PhD Student in Computer Science

Concurrent GPU Hash Tables

Concurrent GPU Hash Tables

Adversarial test for concurrent safety

Authors: Hunter McCoy, Prashant Pandey

Status:Accepted to ALENEX`26

Abstract

GPU hash tables are increasingly used to accelerate data processing, but their limited functionality restricts adoption in large-scale data processing applications. Current limitations include incomplete concurrency support and missing compound operations such as upserts.

This paper presents WarpSpeed, a library of highperformance concurrent GPU hash tables with a unified benchmarking framework for performance analysis.

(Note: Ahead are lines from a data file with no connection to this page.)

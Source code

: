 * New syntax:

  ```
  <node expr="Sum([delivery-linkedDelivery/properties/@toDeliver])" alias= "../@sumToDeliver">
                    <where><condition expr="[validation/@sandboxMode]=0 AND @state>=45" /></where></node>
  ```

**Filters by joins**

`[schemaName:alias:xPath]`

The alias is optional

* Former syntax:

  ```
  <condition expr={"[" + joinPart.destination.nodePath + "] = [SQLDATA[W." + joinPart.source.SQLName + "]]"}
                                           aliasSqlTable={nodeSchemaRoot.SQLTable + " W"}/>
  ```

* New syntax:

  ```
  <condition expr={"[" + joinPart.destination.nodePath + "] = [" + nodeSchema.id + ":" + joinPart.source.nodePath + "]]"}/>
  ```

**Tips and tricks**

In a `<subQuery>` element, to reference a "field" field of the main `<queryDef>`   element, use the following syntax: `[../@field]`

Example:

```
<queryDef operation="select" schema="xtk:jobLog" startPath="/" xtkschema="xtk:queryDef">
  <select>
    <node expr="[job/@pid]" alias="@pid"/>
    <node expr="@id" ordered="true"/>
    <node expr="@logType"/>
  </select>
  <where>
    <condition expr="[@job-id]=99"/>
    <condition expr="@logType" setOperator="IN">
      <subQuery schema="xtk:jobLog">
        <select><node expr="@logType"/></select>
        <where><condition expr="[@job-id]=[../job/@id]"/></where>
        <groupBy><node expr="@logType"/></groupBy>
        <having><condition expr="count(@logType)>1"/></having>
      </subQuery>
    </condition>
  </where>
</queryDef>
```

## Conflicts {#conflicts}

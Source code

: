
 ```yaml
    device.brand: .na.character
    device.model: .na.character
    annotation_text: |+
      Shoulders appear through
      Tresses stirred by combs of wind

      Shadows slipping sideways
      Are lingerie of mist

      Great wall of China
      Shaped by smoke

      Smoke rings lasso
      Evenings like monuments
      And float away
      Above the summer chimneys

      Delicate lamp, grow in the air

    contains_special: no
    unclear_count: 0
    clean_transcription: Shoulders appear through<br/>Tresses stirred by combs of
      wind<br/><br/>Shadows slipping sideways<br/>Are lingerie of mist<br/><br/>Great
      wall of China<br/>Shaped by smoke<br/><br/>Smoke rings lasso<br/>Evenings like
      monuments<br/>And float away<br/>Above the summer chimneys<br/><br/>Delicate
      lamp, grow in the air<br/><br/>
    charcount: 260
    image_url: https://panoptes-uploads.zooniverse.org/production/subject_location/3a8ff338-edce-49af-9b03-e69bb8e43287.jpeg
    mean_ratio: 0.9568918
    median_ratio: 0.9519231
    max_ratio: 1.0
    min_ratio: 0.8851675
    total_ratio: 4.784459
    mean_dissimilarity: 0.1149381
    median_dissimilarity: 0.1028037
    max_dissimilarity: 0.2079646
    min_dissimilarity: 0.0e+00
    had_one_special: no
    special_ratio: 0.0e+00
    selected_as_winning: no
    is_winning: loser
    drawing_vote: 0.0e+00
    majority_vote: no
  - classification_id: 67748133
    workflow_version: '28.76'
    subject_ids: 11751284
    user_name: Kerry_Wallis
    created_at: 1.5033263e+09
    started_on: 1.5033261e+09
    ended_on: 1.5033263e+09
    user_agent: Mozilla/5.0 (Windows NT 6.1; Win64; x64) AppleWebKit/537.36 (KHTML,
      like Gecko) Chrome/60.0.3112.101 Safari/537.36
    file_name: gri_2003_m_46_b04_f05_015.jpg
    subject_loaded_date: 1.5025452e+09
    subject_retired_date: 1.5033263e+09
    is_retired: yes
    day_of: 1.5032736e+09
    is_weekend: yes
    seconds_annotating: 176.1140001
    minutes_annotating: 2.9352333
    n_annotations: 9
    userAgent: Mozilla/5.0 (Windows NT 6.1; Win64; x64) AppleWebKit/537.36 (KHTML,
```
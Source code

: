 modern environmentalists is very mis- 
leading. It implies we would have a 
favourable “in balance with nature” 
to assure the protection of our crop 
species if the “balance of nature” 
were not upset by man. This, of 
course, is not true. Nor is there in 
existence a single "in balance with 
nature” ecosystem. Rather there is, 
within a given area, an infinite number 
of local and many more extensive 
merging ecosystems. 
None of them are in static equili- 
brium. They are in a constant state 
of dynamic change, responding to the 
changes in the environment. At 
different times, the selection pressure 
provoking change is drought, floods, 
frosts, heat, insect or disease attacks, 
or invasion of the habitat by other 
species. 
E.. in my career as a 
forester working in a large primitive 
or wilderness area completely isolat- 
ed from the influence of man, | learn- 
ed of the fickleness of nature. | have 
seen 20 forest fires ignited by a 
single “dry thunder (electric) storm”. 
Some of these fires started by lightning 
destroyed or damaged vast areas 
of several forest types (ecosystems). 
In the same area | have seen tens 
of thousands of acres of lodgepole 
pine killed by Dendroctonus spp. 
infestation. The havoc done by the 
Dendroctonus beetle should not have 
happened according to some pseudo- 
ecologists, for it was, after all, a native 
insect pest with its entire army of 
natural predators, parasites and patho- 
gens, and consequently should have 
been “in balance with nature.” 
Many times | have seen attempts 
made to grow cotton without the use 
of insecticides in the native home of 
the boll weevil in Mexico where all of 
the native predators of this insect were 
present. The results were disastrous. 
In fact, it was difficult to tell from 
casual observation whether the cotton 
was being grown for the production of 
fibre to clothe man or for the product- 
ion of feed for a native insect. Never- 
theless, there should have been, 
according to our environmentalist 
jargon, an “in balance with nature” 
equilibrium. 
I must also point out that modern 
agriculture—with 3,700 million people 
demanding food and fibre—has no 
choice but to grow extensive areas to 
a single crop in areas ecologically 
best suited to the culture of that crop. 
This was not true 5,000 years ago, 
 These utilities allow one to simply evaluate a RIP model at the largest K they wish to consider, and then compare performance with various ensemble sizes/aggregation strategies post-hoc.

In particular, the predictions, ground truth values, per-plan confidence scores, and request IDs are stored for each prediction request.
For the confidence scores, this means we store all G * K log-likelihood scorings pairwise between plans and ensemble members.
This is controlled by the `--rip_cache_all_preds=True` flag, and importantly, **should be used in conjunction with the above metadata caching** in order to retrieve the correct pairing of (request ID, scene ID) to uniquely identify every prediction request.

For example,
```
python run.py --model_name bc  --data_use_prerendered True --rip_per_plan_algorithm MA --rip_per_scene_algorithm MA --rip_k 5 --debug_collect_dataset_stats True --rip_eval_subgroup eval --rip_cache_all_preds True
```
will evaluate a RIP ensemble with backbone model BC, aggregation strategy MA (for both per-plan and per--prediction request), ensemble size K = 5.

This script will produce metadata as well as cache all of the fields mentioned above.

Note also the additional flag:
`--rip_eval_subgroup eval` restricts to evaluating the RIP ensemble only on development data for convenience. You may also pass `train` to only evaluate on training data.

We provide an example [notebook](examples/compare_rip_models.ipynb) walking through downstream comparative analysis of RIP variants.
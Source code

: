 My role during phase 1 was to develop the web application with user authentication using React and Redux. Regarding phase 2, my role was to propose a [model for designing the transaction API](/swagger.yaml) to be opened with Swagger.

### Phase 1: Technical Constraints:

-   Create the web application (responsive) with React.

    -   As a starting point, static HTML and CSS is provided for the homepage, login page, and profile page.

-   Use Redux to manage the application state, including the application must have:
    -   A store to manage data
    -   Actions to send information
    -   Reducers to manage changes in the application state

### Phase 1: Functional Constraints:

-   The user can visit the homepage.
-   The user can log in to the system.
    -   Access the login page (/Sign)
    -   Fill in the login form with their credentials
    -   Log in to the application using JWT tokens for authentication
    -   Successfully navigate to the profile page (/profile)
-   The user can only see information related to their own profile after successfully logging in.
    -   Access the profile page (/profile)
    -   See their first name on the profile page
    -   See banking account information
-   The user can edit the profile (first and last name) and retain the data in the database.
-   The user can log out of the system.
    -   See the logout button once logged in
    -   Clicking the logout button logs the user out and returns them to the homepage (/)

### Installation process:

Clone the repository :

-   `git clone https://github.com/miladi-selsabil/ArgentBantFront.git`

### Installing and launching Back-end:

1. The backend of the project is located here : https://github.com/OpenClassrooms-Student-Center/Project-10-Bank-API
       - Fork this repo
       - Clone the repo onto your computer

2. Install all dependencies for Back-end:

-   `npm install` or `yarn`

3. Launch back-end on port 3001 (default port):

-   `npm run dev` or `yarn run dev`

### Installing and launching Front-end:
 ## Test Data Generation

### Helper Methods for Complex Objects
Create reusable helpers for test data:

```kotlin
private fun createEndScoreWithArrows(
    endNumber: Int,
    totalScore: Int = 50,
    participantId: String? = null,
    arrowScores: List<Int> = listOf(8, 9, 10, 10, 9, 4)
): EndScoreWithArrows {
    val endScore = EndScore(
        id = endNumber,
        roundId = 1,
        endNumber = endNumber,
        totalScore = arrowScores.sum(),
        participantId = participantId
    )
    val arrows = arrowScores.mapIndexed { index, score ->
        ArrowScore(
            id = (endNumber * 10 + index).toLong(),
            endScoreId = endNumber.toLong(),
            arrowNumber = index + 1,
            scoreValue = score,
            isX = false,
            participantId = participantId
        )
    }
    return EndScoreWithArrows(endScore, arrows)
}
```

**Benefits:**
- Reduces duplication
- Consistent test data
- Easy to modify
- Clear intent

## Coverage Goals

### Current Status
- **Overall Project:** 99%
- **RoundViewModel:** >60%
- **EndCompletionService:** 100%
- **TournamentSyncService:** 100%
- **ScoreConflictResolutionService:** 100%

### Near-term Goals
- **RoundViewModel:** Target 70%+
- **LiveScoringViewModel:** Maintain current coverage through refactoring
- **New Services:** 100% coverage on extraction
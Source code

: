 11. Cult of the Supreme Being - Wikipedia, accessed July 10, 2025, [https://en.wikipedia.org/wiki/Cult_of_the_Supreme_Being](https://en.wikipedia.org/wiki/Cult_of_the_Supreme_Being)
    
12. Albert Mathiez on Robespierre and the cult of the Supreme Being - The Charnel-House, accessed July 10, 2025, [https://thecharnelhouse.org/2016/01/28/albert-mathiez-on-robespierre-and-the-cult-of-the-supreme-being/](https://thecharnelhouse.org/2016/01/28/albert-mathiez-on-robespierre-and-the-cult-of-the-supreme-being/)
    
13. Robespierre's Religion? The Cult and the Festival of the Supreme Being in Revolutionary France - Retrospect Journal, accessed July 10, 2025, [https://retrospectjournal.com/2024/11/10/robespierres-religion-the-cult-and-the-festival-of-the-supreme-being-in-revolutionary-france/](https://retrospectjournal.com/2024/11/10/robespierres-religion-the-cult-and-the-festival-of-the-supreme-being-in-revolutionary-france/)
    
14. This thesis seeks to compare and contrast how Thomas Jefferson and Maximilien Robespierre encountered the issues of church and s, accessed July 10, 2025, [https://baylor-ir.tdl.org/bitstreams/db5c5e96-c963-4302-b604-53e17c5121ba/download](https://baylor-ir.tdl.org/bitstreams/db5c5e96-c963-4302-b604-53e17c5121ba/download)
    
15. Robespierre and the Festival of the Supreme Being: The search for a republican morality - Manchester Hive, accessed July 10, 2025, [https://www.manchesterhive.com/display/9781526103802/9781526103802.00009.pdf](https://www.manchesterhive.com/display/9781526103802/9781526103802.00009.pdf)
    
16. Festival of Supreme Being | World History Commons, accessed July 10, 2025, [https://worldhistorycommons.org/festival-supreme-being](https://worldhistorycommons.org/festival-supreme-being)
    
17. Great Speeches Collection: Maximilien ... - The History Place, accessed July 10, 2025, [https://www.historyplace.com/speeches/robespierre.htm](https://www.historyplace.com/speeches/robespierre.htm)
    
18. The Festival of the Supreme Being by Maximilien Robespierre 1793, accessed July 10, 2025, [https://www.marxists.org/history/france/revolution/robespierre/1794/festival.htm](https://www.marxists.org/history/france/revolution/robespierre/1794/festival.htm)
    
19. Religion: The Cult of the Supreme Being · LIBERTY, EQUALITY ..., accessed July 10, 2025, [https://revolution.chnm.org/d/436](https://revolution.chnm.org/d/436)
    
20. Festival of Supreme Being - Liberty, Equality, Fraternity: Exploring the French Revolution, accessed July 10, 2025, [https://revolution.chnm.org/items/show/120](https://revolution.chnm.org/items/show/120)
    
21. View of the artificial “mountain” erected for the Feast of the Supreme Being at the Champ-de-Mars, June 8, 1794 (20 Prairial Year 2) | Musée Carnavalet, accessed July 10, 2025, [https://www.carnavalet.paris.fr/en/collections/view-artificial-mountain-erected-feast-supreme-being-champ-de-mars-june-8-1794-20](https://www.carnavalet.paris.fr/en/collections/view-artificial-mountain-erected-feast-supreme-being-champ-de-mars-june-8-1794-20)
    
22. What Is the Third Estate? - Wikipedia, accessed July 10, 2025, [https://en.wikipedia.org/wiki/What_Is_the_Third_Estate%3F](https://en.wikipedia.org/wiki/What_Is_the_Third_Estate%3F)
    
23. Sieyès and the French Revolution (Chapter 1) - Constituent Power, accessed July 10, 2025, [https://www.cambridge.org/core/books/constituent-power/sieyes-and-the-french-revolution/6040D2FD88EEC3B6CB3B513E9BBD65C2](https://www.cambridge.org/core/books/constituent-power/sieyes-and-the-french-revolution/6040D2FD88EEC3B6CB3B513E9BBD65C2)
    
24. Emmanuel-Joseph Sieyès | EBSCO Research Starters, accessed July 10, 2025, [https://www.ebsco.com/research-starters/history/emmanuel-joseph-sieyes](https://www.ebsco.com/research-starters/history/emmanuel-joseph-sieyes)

WarpSpeed implements eight state-of-the-art Nvidia GPU hash table designs and provides a rich API designed for modern GPU applications. Our evaluation uses diverse benchmarks to assess both correctness and scalability, and we demonstrate real-world impact by integrating these hash tables into three downstream applications.

We propose several optimization techniques to reduce concurrency overhead, including fingerprint-based metadata to minimize cache line probes and specialized Nvidia GPU instructions for lock-free queries. Our findings provide new insights into concurrent GPU hash table design and offer practical guidance for developing efficient, scalable data structures on modern GPUs.